A New Market Reality
We have moved from an era of ultra-low interest rates and abundant liquidity into one of higher inflation, interest rate normalisation, and increased economic and geopolitical uncertainty. These shifts are influencing asset class behavior in significant ways – equity valuations are being tested, bond markets are repricing risk, and alternative assets are gaining investor attention as traditional diversification approaches become less effective.
In India, despite a compelling structural growth story driven by formalisation, digitisation and consumption, risks like global supply chain disruptions and rupee volatility loom. The Nifty 500 has delivered ~12.5% annualized returns over the past decade, but forward P/E ratios at 21x may signal potential valuation concerns.
Principles of Dynamic Allocation
Portfolio allocation strategies must balance opportunities with these risks, and a robust one rests on a few key principles:
Thoughtful Diversification
True diversification is not just a spread of asset classes but involves targeting uncorrelated sources of return and risk. This might mean blending domestic equities with global exposures, adding fixed income instruments of varying duration and credit quality, and thoughtfully incorporating alternatives like REITs, InvITs, private equity, or gold.
Risk-Based Allocation
When constructing portfolios, we advocate a risk-based approach where investors focus on how much risk they can tolerate, financially and psychologically. For example, a family office may accept more illiquidity in pursuit of higher long-term alpha (excess returns over a benchmark) through private equity, while a retiree may prioritise safety and income typically available from fixed income instruments.
Tactical Adjustments
While strategic allocation anchors the portfolio, tactical tweaks can enhance a portfolio’s risk-adjusted returns. For instance, reducing Indian mid-caps when valuations are stretched (currently ~ 27x) and earnings momentum is tepid, or increasing international exposure when the rupee is overvalued, are tactical moves grounded in macro and valuation considerations.
Cash as a Tool
In uncertain markets, holding 5-10% in cash provides optionality. Despite inflationary concerns, cash offers dry powder for redeployment when opportunities arise. The key is staying selectively liquid, not under-invested.

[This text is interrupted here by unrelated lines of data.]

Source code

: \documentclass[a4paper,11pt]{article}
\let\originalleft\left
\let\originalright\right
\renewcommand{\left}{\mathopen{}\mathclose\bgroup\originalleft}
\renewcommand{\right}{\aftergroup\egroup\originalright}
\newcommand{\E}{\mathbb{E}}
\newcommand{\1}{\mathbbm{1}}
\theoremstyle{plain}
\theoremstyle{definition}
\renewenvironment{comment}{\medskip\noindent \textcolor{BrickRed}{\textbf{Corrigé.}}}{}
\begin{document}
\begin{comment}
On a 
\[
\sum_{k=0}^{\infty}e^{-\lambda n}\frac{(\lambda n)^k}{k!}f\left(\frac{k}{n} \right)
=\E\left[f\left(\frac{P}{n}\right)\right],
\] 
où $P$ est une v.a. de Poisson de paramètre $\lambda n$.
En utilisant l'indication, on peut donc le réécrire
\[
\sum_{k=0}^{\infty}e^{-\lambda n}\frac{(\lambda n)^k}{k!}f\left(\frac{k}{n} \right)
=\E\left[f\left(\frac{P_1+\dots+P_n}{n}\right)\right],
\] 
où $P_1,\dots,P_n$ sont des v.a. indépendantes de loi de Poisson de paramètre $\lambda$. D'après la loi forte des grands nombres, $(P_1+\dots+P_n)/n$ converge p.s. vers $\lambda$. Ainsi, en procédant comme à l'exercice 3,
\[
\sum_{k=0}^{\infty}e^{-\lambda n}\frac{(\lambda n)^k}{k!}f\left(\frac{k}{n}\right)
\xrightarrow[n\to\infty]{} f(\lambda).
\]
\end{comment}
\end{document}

Equity Allocation: Core and Satellite
Indian equities remain a favoured vehicle for wealth creation, and for good reason. As a class, they have performed well in both relative and absolute terms and the long-term outlook remains compelling, supported by demographic tailwinds, a reform-oriented government, and healthy corporate earnings.
A core-satellite approach works well here. The core, typically 60-70% of the equity allocation, should be in high-quality businesses or diversified mutual funds. The satellite can take a more thematic approach such as individual factors like momentum or low volatility, or emerging sectors like EVs, AI, and manufacturing. Aside from mutual funds, direct equity, portfolio management services (PMS), or even focused ETFs can play a role.
Increasingly, global equity exposure represents a core component. It mitigates domestic concentration risk and provides access to sectoral opportunities not readily available in India. Given current valuations, however, investors may consider restricting exposure to the U.S., especially mega-cap tech stocks, in favour of Europe, Japan, and emerging Asia, which offer more compelling relative value.
Fixed Income: Stabilising the Portfolio
With the RBI having eased rates by 50bps and liquidity remaining manageable, Indian bonds have risen recently. Further, despite global uncertainty, foreign inflows have remained robust. Yields across high-quality debt have stabilised at 6.5% – 7.5% and significant gains from adding duration are unlikely.
Short-to-medium duration bonds and funds, and carefully selected credits offer income with low volatility. For those willing to move up the risk curve, select credit or hybrid debt instruments can enhance yields to 8-10%.
Alternatives: Enhancing Diversification
Alternatives are no longer just for institutions. Indian HNIs and family offices are increasingly allocating to private equity, structured credit, venture debt, REITs, and InvITs. These assets, though illiquid, offer higher returns of 15-20% with less correlation with public markets. Gold, too, continues to serve as a useful geopolitical, inflation and currency hedge, returning ~13.5% p.a. over the past 5 years, albeit at current levels, caution is advisable.
Behaviour Matters
An underappreciated factor in investing success is investor behaviour. Asset allocation works only when it is consistently followed. Rebalancing, resisting the urge to excessively time the market, and aligning investments with goals and risk appetite is where discipline meets performance.
In Conclusion
Markets are constantly evolving, but a disciplined approach to asset allocation is enduring. Review your portfolio’s alignment with these principles and consider consulting a wealth advisor to tailor strategies to your goals in this dynamic landscape.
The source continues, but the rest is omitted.